Por influjo de algún espíritu burlón o por un absurdo golpe de fatalidad, hace pocas semanas, en la marmita del Camp Nou, Víctor Valdés y Santiago Cañizares evocaron la ficción de Dos hombres y un destino.
Valdés fue testigo de un extraño caso de transmutación. El Valencia venía de empatar con un penalti provocado y ejecutado por David Villa, uno de los duendes más rápidos, activos y maliciosos del campeonato. Con el equipo encogido por la depresión, Víctor recibió un pase atrás en el aliviadero del área, así que se preparó para recoger y alejar la pelota. Había ensayado ese recurso cientos de veces en las largas sesiones de barro y saliva que dan a los jugadores la pátina del especialista, pero Villa, la hormiga que se vuelve elefante, vio una señal y se le echó encima.
Cuando quiso despertar, Víctor había consumado el suicidio imposible: en la jugada boba del mes se había apuñalado por la espalda.
Poco después, su colega Cañizares, el portero fosforescente, salió del cuadro para bloquear un centro fofo de Ronaldinho. Esta vez se trataba de una situación estrictamente rutinaria; puesto que la jugada carecía de tensión, tendría que descolgar uno de esos balones de celofán que caen llovidos del cielo. Santi inició la pirueta de ballet que los arqueros se permiten en las jugadas de trámite: se marcó tres pasos en disposición rampante, ondeó suavemente los brazos, se suspendió en el aire y, de pronto, válgame Dios, sus huesos eran de trapo.
Le dio una colleja a la pelota, se la entregó a Deco y cuando quiso darse cuenta era el autor de la jugada pánfila del día.

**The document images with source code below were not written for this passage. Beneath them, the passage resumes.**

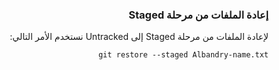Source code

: 


### <div dir=rtl>إعادة الملفات من مرحلة Staged<dir>

<div dir=rtl>
لإعادة الملفات من مرحلة Staged إلى  Untracked نستخدم الأمر التالي:
 

``
git restore --staged Albandry-name.txt
``


 <dir>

En ese instante, ambos eran carne de picar. Difícilmente podrían eludir el doble filo de la profesión: el filo de las críticas y el filo de las miradas. Convencidos de que compartirían la misma suerte, se hicieron los encontradizos, buscaron un lugar junto al túnel, desmayaron la figura y se dieron el abrazo del proscrito.

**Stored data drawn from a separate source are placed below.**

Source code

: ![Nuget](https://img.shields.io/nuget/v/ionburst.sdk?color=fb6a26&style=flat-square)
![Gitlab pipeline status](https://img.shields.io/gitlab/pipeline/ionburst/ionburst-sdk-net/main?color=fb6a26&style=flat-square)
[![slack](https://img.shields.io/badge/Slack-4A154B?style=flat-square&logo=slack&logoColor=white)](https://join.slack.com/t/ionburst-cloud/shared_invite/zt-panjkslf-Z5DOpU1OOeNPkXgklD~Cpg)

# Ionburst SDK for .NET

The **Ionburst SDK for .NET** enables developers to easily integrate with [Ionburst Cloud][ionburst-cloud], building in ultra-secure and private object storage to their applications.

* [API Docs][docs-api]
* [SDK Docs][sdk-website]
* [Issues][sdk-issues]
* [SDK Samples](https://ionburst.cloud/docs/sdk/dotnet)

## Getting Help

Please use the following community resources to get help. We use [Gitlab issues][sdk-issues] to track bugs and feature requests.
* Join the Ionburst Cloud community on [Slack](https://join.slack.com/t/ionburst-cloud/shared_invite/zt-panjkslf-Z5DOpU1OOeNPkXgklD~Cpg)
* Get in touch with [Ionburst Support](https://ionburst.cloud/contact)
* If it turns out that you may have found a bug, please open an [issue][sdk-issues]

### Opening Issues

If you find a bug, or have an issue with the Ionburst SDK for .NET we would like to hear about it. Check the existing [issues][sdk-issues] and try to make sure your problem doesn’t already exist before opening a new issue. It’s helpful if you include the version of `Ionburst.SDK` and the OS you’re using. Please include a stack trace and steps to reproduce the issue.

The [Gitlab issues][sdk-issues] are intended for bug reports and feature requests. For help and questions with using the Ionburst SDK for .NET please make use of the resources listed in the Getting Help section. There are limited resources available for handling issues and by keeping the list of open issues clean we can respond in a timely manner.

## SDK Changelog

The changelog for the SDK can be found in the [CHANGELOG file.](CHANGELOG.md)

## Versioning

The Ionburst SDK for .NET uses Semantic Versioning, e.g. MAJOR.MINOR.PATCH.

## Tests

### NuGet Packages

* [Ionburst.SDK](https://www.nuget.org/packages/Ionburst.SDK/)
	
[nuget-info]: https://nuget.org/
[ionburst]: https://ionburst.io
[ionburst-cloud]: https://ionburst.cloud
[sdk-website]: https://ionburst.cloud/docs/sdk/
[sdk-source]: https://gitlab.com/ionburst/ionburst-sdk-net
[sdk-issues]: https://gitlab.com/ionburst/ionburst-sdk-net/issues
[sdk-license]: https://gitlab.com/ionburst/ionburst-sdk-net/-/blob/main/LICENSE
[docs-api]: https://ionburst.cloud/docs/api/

Días después, con el corazón entrenado y las tripas revueltas, ocupaban su garita y nos ponían a pensar. De nuevo nos dijimos que el portero, por imperativos de sobriedad, sólo puede marcar su territorio con los gestos del merodeador profesional; un zarpazo, un bufido, un insulto clandestino, una carga a destiempo o quizá la flexión imperceptible que anticipa la estirada.
En nuestra parcialidad de espectadores, sabemos que, si los otros jugadores se equivocan, sus errores se disuelven muy pronto en la memoria del partido. Los errores del portero, en cambio, se miden siempre en la escala de los cataclismos. Por eso contuvimos la respiración cuando reaparecieron.
Clavaron en el suelo sus uñas de metal, pidieron cuatro en la barrera y volaron de nuevo hacia el balón. Estaba claro: escaldados o no, dos de nuestros mejores gatos habían sobrevivido y volvían a cazar.